YARN is abbreviated as Yet Another Resource Negotiator. Apache Yarn is a part or outside of Hadoop that can act as a standalone resource manager.

YARN is the framework responsible for providing the computational resources needed for application executions. Yarn consists of two important elements are: Resource Manager and Node Manager.

Resource Manager -

One resource manager can be assigned to one cluster per the master. Resource manager has the information where the slaves are located and how many resources they have. Resource manager runs several services.

The most important services is the Resource Scheduler that decides how to assign the resources. The Resource Manager does this with the Scheduler and Applications Manager.

Node Manager -

More than one Node Managers can be assigned to one Cluster. Node Manager is the slave of the infrastructure. Node Manager sends a heartbeat to the Resource Manager periodically.

Node Manager takes instructions from the Yarn scheduler to decide which node should run which task. The Node Manager reports CPU, memory, disk and network usage to the Resource Manager to decide where to direct new tasks.

HCatalog -

HCatalog is a Hadoop storage and table management layer. HCatalog enables different data processing tools like Pig, MapReduce for Users. Users can easily read and write data on the grid by using the tools enabled by HCatalog.

Users can directly load the tables using pig or MapReduce and no need to worry about re-defining the input schemas. HCatalog exposes the tabular data of HCatalog meta store to other Hadoop applications. Apache HCatalog is a project enabling non-HCatalog scripts to access HCatalog tables.

The users need not worry about where or in what format their data is stored. HCatalog table concept provides a relational view of data in the Hadoop Distributed File System (HDFS) to the users.

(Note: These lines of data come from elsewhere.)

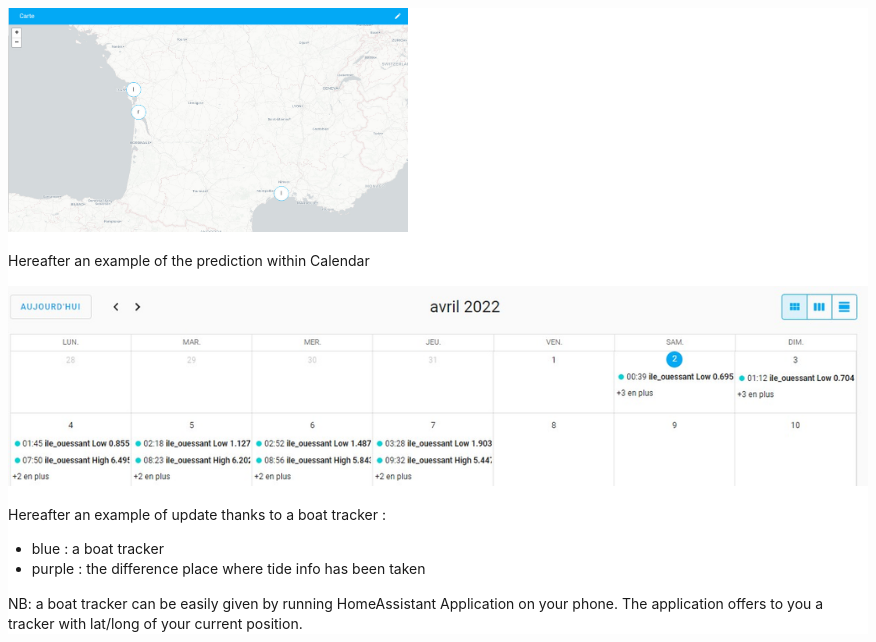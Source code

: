   <img src="./doc/picture/MAPtide.jpg" alt="Size Limit CLI" width="400">
</p>

Hereafter an example of the prediction within Calendar

<p align="center">
  <img src="./doc/picture/TideCalendar.jpg" alt="Size Limit CLI" width="1000">
</p>

Hereafter an example of update thanks to a boat tracker :
- blue : a boat tracker
- purple : the difference place where tide info has been taken

NB: a boat tracker can be easily given by running HomeAssistant Application on your phone. The application offers to you a tracker with lat/long of your current position.

<p align="center">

HCatalog can displays data from RCFile format, text files, or sequence files in a tabular view. HCatalog also provides APIs to access these tables metadata by external systems.

Spark -

Apache Spark is both a programming model and a computing model framework for real time data analytics in a distributed computing environment. It executes in-memory computations to increase speed of data processing over Map-Reduce which is a big reason for its popularity. Spark is an alternative to MapReduce that enables workloads to execute in memory instead of on disk.

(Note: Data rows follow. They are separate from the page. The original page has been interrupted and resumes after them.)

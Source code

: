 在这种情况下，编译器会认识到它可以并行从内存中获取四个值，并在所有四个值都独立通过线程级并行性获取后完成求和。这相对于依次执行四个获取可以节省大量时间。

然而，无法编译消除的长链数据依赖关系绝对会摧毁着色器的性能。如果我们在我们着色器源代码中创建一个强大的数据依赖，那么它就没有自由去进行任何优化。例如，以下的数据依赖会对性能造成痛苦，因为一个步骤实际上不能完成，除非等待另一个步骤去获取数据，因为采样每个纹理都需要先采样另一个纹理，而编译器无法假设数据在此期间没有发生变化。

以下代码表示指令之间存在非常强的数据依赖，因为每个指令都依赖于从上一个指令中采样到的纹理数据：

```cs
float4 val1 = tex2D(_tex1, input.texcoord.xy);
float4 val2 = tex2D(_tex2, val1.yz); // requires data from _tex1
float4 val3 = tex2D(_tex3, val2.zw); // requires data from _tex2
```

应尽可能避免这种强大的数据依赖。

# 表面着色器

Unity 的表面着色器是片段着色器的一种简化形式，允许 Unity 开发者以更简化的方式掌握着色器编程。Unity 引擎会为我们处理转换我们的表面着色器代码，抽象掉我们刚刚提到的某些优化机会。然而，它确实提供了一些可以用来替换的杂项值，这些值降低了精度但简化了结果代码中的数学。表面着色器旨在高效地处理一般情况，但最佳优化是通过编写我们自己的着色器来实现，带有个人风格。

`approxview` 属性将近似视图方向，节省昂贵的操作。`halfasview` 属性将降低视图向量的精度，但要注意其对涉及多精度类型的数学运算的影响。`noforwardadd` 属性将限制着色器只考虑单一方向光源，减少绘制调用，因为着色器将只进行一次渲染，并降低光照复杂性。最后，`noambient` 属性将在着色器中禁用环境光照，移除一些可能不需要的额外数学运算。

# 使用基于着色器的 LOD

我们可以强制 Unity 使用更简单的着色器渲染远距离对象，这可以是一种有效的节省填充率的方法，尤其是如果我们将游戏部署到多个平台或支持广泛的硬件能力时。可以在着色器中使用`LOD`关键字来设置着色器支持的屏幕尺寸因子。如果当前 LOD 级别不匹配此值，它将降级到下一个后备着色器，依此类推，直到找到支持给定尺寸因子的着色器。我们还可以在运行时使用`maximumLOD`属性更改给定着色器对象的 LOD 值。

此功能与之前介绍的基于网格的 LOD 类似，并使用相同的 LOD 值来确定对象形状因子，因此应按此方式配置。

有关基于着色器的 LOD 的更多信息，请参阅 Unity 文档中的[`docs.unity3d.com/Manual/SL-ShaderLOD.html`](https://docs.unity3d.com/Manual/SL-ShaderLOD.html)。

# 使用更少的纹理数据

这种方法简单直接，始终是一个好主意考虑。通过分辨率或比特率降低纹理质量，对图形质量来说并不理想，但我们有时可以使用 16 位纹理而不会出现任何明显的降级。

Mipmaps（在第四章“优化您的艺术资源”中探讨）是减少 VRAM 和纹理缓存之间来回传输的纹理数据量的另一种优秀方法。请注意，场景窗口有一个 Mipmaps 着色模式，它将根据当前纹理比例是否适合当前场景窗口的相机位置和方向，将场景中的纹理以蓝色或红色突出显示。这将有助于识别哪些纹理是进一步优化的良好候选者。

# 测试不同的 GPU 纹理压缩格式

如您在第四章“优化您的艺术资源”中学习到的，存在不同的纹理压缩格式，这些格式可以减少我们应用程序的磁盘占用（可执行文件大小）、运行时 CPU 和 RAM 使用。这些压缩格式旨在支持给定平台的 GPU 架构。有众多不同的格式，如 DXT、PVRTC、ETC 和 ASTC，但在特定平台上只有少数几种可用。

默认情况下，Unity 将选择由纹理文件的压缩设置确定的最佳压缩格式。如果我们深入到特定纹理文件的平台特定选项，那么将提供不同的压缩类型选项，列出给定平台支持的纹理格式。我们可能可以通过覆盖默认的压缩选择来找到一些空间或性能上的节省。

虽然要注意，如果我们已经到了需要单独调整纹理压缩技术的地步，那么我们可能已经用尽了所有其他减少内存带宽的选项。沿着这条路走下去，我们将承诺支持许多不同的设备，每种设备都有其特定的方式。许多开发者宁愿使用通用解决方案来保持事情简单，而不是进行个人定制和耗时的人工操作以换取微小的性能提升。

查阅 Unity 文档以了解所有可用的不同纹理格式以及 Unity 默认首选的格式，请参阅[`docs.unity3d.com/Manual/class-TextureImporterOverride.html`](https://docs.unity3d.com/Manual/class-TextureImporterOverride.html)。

By using in-memory computing, Spark workloads typically run between 10 and 100 times faster compared to disk execution. Spark can be used independently of Hadoop. Spark supports SQL that helps to overcome a short coming in core Hadoop technology. The Spark programming environment works with Scala, Python and R shells interactively.

Apache Drill -

Apache Drill processes large-scale data including structured and semi-structured data. Apache Drill is low latency distributed query engine designed to scale several thousands of nodes and query petabytes of data.

The drill has specialized memory management system to eliminates garbage collection and optimize memory allocation and usage. Apache Drill is used to drill into any kind of data. Drill is an open source application works well with Hive by allowing developers to reuse their existing Hive deployment.

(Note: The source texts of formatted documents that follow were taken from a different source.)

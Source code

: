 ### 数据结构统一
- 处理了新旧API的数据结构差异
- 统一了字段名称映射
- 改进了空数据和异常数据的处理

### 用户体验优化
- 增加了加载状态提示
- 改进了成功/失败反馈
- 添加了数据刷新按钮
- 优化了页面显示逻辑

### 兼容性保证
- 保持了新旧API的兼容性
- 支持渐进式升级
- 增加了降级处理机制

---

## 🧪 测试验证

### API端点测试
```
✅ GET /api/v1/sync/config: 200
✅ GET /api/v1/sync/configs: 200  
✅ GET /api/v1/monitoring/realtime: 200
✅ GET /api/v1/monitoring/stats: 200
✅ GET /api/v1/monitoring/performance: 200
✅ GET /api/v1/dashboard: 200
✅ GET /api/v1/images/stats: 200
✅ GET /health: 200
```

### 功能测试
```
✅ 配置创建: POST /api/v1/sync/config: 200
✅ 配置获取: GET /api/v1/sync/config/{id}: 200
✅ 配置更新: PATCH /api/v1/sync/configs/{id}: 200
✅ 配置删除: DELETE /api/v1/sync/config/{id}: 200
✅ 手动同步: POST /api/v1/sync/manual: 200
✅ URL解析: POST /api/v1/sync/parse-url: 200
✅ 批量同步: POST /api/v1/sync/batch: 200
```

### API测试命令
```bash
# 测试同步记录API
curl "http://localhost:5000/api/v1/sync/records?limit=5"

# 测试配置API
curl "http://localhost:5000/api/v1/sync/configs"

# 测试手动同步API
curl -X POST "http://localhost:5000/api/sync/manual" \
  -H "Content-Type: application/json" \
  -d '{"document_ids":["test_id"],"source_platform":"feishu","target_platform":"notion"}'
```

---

The main power of Apache Drill lies in combining a variety of data stores just by using a single query. Apache Drill features are Extensibility, flexibility, drill decentralized metadata and dynamic schema discovery.

Ambari -

Ambari is a management platform for provisioning, managing, monitoring and securing apache Hadoop cluster. This includes support for Hadoop HDFS, Hadoop MapReduce, Hive, HCatalog, HBase, Zookeeper, Oozie, Pig, and Sqoop.

Ambari provide consistent, secure platform for operational control. Ambari features are Simplified installation, configuration and management, Centralized security setup, Highly extensible and customizable and Full visibility into cluster health.

Zookeeper -

Apache Zookeeper is a centralized service for maintaining configuration information, naming, providing distributed synchronization and group services. Zookeeper manages and coordinates with various services in a distributed environment.

It saves a lot of time by performing synchronization, configuration maintenance, grouping and naming. Zookeeper is fast with workloads where reading data are more common than writing data. Zookeeper maintains a record of all transactions.